Going back to AEO, customs facilitation and how to prepare, smaller businesses are much further ahead in their ability to manage these things, but many larger companies have concerns about awareness and understanding of non-tariff barriers or rules of origin among companies in the supply chain.

Ultimately, from a business impact perspective, a trade agreement could be negotiated with such complex rules that the businesses do not use them and end up paying the tariffs. From a tariff perspective, that effectively puts you in the same situation as having no deal.

David Henig: Starting with the basics, at the moment the UK can import anything into the UK, construct it into a final product and export it to anywhere in the EU with no issues, no paperwork and no rules of origin. We are talking about the fact that in the future that simply does not apply. For anything made in the UK, it matters where the inputs come from. Under the WTO tariff, it does not matter, but in a preferential arrangement—we sometimes lose sight of the fact that that is what we are negotiating with the EU—it does.

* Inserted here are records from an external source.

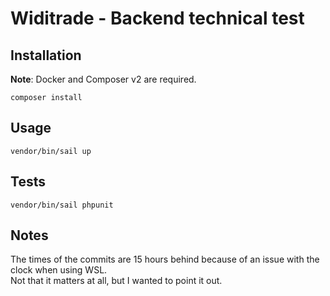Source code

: # Widitrade - Backend technical test

## Installation

**Note**: Docker and Composer v2 are required.

```
composer install
```

## Usage

```
vendor/bin/sail up
```

## Tests

```
vendor/bin/sail phpunit
```

## Notes

The times of the commits are 15 hours behind because of an issue with the clock when using WSL.  
Not that it matters at all, but I wanted to point it out.
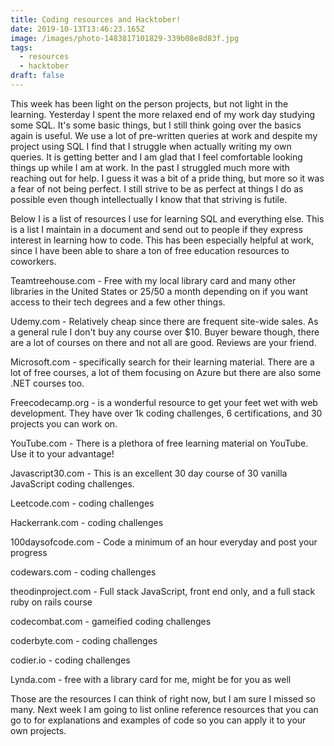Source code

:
 ```yaml
---
title: Coding resources and Hacktober!
date: 2019-10-13T13:46:23.165Z
image: /images/photo-1483817101829-339b08e8d83f.jpg
tags:
  - resources
  - hacktober
draft: false
---
```

This week has been light on the person projects, but not light in the learning. Yesterday I spent the more relaxed end of my work day studying some SQL. It's some basic things, but I still think going over the basics again is useful. We use a lot of pre-written queries at work and despite my project using SQL I find that I struggle when actually writing my own queries. It is getting better and I am glad that I feel comfortable looking things up while I am at work. In the past I struggled much more with reaching out for help. I guess it was a bit of a pride thing, but more so it was a fear of not being perfect. I still strive to be as perfect at things I do as possible even though intellectually I know that that striving is futile.

Below I is a list of resources I use for learning SQL and everything else. This is a list I maintain in a document and send out to people if they express interest in learning how to code. This has been especially helpful at work, since I have been able to share a ton of free education resources to coworkers.



Teamtreehouse.com - Free with my local library card and many other libraries in the United States or $25/$50 a month depending on if you want access to their tech degrees and a few other things.

Udemy.com - Relatively cheap since there are frequent site-wide sales. As a general rule I don't buy any course over $10. Buyer beware though, there are a lot of courses on there and not all are good. Reviews are your friend.

Microsoft.com - specifically search for their learning material. There are a lot of free courses, a lot of them focusing on Azure but there are also some .NET courses too.

Freecodecamp.org - is a wonderful resource to get your feet wet with web development. They have over 1k coding challenges, 6 certifications, and 30 projects you can work on.

YouTube.com - There is a plethora of free learning material on YouTube. Use it to your advantage! 

Javascript30.com - This is an excellent 30 day course of 30 vanilla JavaScript coding challenges.

Leetcode.com - coding challenges 

Hackerrank.com - coding challenges

100daysofcode.com - Code a minimum of an hour everyday and post your progress

codewars.com - coding challenges

theodinproject.com - Full stack JavaScript, front end only, and a full stack ruby on rails course

codecombat.com - gameified coding challenges

coderbyte.com - coding challenges

codier.io - coding challenges

Lynda.com - free with a library card for me, might be for you as well



Those are the resources I can think of right now, but I am sure I missed so many. Next week I am going to list online reference resources that you can go to for explanations and examples of code so you can apply it to your own projects.
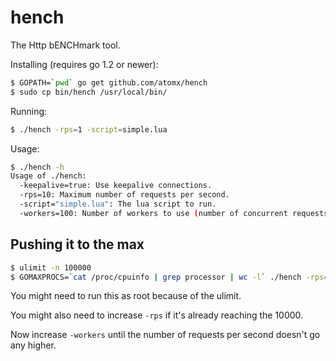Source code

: 
hench
=====

The Http bENCHmark tool.


Installing (requires go 1.2 or newer):
```bash
$ GOPATH=`pwd` go get github.com/atomx/hench
$ sudo cp bin/hench /usr/local/bin/
```

Running:
```bash
$ ./hench -rps=1 -script=simple.lua
```

Usage:
```bash
$ ./hench -h
Usage of ./hench:
  -keepalive=true: Use keepalive connections.
  -rps=10: Maximum number of requests per second.
  -script="simple.lua": The lua script to run.
  -workers=100: Number of workers to use (number of concurrent requests).
```


Pushing it to the max
---------------------

```bash
$ ulimit -n 100000
$ GOMAXPROCS=`cat /proc/cpuinfo | grep processor | wc -l` ./hench -rps=10000 -workers=200 -script=simple.lua
```

You might need to run this as root because of the ulimit.

You might also need to increase `-rps` if it's already reaching the 10000.

Now increase `-workers` until the number of requests per second doesn't go any higher.

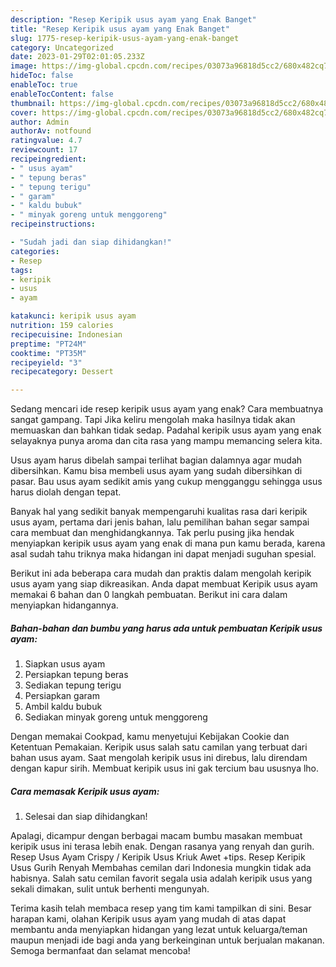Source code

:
 ```yaml
---
description: "Resep Keripik usus ayam yang Enak Banget"
title: "Resep Keripik usus ayam yang Enak Banget"
slug: 1775-resep-keripik-usus-ayam-yang-enak-banget
category: Uncategorized
date: 2023-01-29T02:01:05.233Z
image: https://img-global.cpcdn.com/recipes/03073a96818d5cc2/680x482cq70/keripik-usus-ayam-foto-resep-utama.jpg
hideToc: false
enableToc: true
enableTocContent: false
thumbnail: https://img-global.cpcdn.com/recipes/03073a96818d5cc2/680x482cq70/keripik-usus-ayam-foto-resep-utama.jpg
cover: https://img-global.cpcdn.com/recipes/03073a96818d5cc2/680x482cq70/keripik-usus-ayam-foto-resep-utama.jpg
author: Admin
authorAv: notfound
ratingvalue: 4.7
reviewcount: 17
recipeingredient:
- " usus ayam"
- " tepung beras"
- " tepung terigu"
- " garam"
- " kaldu bubuk"
- " minyak goreng untuk menggoreng"
recipeinstructions:

- "Sudah jadi dan siap dihidangkan!"
categories:
- Resep
tags:
- keripik
- usus
- ayam

katakunci: keripik usus ayam 
nutrition: 159 calories
recipecuisine: Indonesian
preptime: "PT24M"
cooktime: "PT35M"
recipeyield: "3"
recipecategory: Dessert

---
```



Sedang mencari ide resep keripik usus ayam yang enak? Cara membuatnya sangat gampang. Tapi Jika keliru mengolah maka hasilnya tidak akan memuaskan dan bahkan tidak sedap. Padahal keripik usus ayam yang enak selayaknya punya aroma dan cita rasa yang mampu memancing selera kita.


Usus ayam harus dibelah sampai terlihat bagian dalamnya agar mudah dibersihkan. Kamu bisa membeli usus ayam yang sudah dibersihkan di pasar. Bau usus ayam sedikit amis yang cukup mengganggu sehingga usus harus diolah dengan tepat.

Banyak hal yang sedikit banyak mempengaruhi kualitas rasa dari keripik usus ayam, pertama dari jenis bahan, lalu pemilihan bahan segar sampai cara membuat dan menghidangkannya. Tak perlu pusing jika hendak menyiapkan keripik usus ayam yang enak di mana pun kamu berada, karena asal sudah tahu triknya maka hidangan ini dapat menjadi suguhan spesial.


Berikut ini ada beberapa cara mudah dan praktis dalam mengolah keripik usus ayam yang siap dikreasikan. Anda dapat membuat Keripik usus ayam memakai 6 bahan dan 0 langkah pembuatan. Berikut ini cara dalam menyiapkan hidangannya.

<!--inarticleads1-->

##### Bahan-bahan dan bumbu yang harus ada untuk pembuatan Keripik usus ayam:

1. Siapkan  usus ayam
1. Persiapkan  tepung beras
1. Sediakan  tepung terigu
1. Persiapkan  garam
1. Ambil  kaldu bubuk
1. Sediakan  minyak goreng untuk menggoreng


Dengan memakai Cookpad, kamu menyetujui Kebijakan Cookie dan Ketentuan Pemakaian. Keripik usus salah satu camilan yang terbuat dari bahan usus ayam. Saat mengolah keripik usus ini direbus, lalu direndam dengan kapur sirih. Membuat keripik usus ini gak tercium bau ususnya lho. 

<!--inarticleads2-->

##### Cara memasak Keripik usus ayam:


1. Selesai dan siap dihidangkan!

Apalagi, dicampur dengan berbagai macam bumbu masakan membuat keripik usus ini terasa lebih enak. Dengan rasanya yang renyah dan gurih. Resep Usus Ayam Crispy / Keripik Usus Kriuk Awet +tips. Resep Keripik Usus Gurih Renyah Membahas cemilan dari Indonesia mungkin tidak ada habisnya. Salah satu cemilan favorit segala usia adalah keripik usus yang sekali dimakan, sulit untuk berhenti mengunyah. 

Terima kasih telah membaca resep yang tim kami tampilkan di sini. Besar harapan kami, olahan Keripik usus ayam yang mudah di atas dapat membantu anda menyiapkan hidangan yang lezat untuk keluarga/teman maupun menjadi ide bagi anda yang berkeinginan untuk berjualan makanan. Semoga bermanfaat dan selamat mencoba!

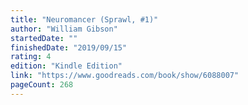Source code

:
 ```yaml
---
title: "Neuromancer (Sprawl, #1)"
author: "William Gibson"
startedDate: ""
finishedDate: "2019/09/15"
rating: 4
edition: "Kindle Edition"
link: "https://www.goodreads.com/book/show/6088007"
pageCount: 268
---
```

In terms of how the EU handles this, it has two basic models. With the neighbourhood, which is pretty much every country in the region including EU members and non-members, there is something called the pan-Euro-Mediterranean Convention on rules of origin (the PEM Convention). As long as the products have been sourced from within that region, they can be counted towards whatever the percentage may be. To get a reduced tariff on a car, for example, 50% or 60% of its content must have come from one country. The PEM Convention allows that to be sourced anywhere within the region. That is one approach. The more typical approach is simple bilateral cumulation whereby the UK and the EU can count each other’s inputs into our trade agreement but not those from anywhere else.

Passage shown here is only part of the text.